(Source texts of formatted documents)
* * *

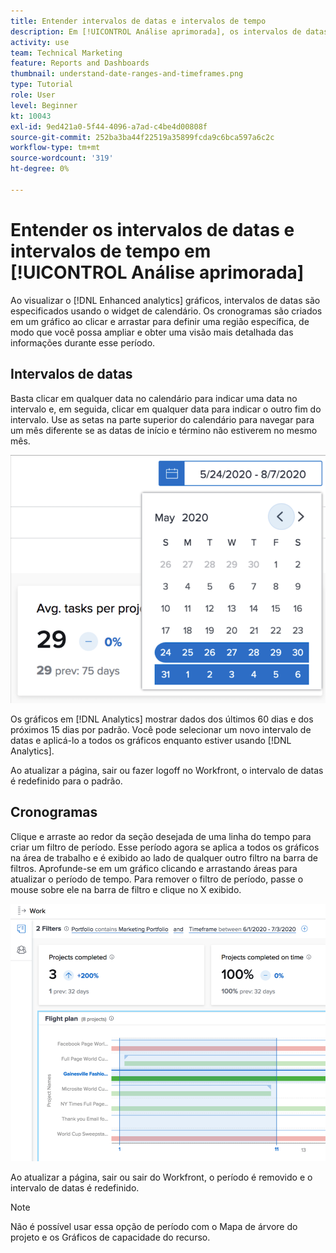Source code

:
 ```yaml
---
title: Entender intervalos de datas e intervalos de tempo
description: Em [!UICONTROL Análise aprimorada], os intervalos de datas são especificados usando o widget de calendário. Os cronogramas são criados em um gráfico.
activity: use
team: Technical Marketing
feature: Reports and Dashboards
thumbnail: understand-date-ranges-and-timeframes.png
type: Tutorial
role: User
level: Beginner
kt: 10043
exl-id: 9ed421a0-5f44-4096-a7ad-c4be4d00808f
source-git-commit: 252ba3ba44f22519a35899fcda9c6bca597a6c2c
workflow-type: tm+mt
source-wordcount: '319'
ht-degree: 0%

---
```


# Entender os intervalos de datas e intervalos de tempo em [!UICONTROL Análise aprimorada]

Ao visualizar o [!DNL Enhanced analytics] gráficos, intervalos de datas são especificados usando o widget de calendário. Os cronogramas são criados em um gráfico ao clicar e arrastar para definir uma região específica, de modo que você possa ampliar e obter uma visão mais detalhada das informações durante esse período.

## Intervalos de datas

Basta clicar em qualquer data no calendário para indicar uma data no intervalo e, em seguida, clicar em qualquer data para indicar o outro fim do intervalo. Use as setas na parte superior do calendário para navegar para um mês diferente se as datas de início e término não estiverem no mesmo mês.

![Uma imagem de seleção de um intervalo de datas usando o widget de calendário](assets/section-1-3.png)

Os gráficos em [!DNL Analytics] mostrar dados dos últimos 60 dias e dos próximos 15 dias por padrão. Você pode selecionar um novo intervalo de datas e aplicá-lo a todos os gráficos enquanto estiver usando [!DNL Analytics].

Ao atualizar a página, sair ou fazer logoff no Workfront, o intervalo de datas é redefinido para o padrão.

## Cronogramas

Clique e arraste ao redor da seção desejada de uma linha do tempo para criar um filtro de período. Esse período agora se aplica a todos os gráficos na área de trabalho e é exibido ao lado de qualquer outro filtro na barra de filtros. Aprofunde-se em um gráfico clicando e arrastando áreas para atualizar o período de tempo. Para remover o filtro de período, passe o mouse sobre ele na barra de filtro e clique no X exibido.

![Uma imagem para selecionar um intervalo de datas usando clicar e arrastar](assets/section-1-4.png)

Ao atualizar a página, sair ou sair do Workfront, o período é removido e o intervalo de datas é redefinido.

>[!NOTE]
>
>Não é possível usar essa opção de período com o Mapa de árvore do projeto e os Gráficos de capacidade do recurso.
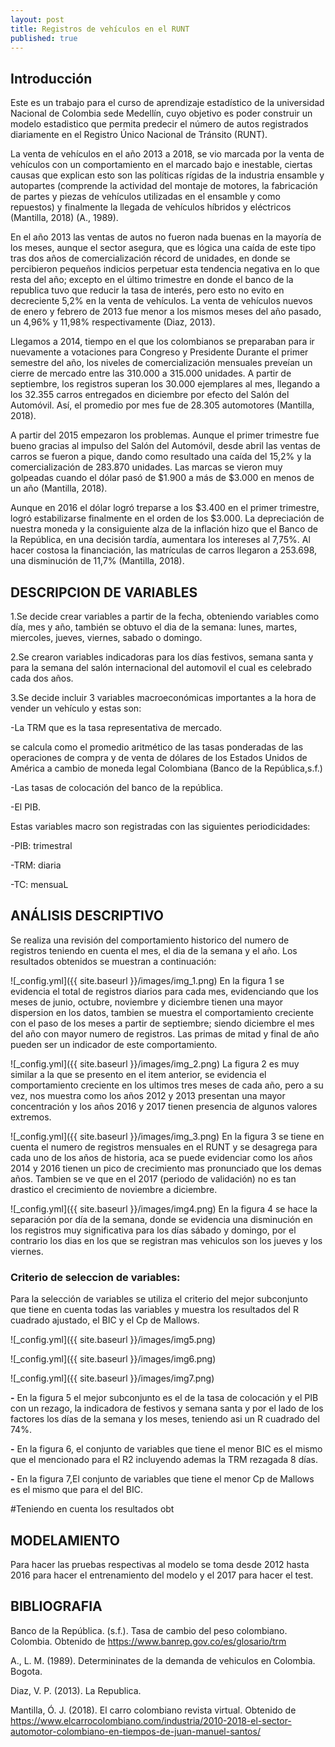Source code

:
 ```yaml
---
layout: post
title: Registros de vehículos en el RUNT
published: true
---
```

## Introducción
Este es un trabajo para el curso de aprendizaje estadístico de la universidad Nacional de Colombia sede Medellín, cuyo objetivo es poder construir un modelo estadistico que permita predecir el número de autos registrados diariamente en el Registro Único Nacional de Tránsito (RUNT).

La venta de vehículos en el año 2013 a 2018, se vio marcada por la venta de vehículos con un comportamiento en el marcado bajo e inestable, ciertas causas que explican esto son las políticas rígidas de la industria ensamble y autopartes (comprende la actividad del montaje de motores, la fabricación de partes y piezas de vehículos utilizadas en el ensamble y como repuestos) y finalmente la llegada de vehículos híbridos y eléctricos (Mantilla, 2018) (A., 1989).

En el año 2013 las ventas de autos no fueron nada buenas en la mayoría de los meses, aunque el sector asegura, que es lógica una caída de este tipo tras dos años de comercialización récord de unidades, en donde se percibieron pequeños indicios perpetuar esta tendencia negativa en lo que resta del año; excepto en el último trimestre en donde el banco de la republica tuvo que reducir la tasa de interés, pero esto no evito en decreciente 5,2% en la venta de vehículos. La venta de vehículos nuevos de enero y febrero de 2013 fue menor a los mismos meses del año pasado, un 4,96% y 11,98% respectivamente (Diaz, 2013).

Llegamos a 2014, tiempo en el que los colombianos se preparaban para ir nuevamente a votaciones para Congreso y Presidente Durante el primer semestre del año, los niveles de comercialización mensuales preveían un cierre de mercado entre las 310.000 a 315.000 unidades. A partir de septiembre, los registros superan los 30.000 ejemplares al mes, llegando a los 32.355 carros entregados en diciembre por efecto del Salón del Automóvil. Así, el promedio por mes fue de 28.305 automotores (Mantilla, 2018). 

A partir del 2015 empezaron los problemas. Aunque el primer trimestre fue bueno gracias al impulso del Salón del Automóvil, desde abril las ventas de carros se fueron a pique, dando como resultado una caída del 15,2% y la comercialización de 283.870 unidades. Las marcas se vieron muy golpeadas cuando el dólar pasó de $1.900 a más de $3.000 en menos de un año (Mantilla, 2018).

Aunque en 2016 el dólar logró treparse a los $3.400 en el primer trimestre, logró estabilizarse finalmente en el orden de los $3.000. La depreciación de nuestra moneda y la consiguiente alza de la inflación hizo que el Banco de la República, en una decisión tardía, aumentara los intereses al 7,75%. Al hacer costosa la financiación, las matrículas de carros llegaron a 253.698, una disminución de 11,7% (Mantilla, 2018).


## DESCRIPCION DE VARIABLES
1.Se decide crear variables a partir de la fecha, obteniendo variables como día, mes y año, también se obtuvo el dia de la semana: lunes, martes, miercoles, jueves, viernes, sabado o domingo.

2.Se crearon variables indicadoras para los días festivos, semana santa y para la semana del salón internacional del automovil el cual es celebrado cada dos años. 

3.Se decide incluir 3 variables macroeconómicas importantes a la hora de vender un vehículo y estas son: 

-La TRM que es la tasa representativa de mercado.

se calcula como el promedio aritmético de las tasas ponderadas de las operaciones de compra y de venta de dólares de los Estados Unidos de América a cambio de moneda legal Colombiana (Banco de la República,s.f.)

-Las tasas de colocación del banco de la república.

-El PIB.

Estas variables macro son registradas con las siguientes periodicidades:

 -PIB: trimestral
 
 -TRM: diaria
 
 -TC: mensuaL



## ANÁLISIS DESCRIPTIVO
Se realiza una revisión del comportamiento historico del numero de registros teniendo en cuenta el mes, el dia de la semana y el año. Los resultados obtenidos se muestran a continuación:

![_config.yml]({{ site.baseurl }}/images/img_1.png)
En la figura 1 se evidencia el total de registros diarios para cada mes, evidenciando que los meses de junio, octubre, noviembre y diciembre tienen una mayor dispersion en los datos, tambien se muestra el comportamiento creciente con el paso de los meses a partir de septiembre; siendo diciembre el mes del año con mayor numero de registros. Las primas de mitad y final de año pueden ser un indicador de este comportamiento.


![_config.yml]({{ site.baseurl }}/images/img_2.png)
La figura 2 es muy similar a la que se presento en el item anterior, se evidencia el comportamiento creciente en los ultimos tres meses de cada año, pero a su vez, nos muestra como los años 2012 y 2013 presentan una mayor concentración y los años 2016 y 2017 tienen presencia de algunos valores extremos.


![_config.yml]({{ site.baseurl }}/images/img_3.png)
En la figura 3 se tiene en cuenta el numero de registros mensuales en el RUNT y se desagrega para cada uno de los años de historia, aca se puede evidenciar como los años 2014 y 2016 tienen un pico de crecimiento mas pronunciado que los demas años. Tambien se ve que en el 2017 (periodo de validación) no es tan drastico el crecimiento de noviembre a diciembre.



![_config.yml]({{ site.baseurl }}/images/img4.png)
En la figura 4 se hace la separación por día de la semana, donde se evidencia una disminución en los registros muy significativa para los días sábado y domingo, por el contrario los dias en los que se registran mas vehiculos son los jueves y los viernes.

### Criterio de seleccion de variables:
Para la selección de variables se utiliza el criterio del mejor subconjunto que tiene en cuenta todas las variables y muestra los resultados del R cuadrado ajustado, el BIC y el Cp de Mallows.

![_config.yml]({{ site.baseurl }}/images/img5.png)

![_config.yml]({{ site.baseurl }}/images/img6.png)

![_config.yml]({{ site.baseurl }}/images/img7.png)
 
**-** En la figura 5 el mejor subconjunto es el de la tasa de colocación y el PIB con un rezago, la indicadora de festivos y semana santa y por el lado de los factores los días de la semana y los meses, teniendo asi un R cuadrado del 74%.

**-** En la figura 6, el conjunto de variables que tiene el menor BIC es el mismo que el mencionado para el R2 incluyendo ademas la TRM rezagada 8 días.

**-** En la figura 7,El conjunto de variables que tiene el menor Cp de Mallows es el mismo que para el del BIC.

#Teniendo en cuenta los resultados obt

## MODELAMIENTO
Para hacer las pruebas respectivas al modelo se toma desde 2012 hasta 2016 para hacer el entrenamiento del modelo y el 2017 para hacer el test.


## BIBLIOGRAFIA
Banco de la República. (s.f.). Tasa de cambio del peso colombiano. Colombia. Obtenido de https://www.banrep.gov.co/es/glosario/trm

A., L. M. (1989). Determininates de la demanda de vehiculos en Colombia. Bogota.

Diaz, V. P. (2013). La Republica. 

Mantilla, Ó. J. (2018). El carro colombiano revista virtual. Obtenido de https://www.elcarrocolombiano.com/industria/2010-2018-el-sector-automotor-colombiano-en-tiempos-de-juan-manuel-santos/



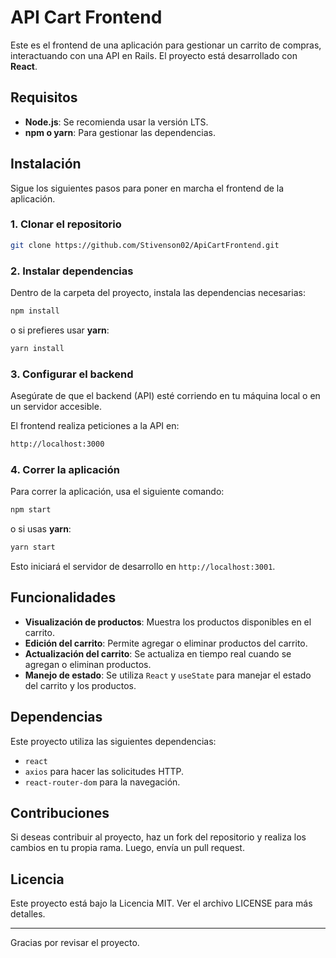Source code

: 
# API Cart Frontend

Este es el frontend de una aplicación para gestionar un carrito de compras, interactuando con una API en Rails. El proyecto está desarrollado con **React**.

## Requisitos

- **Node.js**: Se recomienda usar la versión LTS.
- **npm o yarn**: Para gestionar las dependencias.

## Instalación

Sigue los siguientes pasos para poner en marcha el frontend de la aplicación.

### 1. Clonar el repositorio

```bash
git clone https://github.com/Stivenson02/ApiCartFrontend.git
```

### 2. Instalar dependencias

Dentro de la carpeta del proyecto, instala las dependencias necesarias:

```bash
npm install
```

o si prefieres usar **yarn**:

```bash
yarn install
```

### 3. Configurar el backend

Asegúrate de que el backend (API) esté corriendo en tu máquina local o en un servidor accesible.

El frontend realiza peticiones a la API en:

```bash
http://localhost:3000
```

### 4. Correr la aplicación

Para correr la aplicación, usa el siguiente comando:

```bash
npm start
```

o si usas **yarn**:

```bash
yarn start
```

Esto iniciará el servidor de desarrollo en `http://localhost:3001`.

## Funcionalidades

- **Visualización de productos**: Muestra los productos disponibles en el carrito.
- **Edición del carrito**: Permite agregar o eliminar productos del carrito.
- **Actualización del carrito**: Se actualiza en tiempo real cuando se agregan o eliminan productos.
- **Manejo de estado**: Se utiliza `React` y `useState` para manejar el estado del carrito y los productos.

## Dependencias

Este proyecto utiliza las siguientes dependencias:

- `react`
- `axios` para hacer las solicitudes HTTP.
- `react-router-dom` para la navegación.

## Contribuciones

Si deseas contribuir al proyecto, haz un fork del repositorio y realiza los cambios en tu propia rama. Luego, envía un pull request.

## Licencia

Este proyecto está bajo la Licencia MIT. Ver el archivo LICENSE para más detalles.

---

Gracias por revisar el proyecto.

* * *

Required work - Reproduce only the lines from the first line of the entries through the line containing "widget de calendário](assets/section-1-3.png)", exactly and with both ends kept. Omit the pictures.

Output -
Source code

:
 ```yaml
---
title: Entender intervalos de datas e intervalos de tempo
description: Em [!UICONTROL Análise aprimorada], os intervalos de datas são especificados usando o widget de calendário. Os cronogramas são criados em um gráfico.
activity: use
team: Technical Marketing
feature: Reports and Dashboards
thumbnail: understand-date-ranges-and-timeframes.png
type: Tutorial
role: User
level: Beginner
kt: 10043
exl-id: 9ed421a0-5f44-4096-a7ad-c4be4d00808f
source-git-commit: 252ba3ba44f22519a35899fcda9c6bca597a6c2c
workflow-type: tm+mt
source-wordcount: '319'
ht-degree: 0%

---
```


# Entender os intervalos de datas e intervalos de tempo em [!UICONTROL Análise aprimorada]

Ao visualizar o [!DNL Enhanced analytics] gráficos, intervalos de datas são especificados usando o widget de calendário. Os cronogramas são criados em um gráfico ao clicar e arrastar para definir uma região específica, de modo que você possa ampliar e obter uma visão mais detalhada das informações durante esse período.

## Intervalos de datas

Basta clicar em qualquer data no calendário para indicar uma data no intervalo e, em seguida, clicar em qualquer data para indicar o outro fim do intervalo. Use as setas na parte superior do calendário para navegar para um mês diferente se as datas de início e término não estiverem no mesmo mês.

![Uma imagem de seleção de um intervalo de datas usando o widget de calendário](assets/section-1-3.png)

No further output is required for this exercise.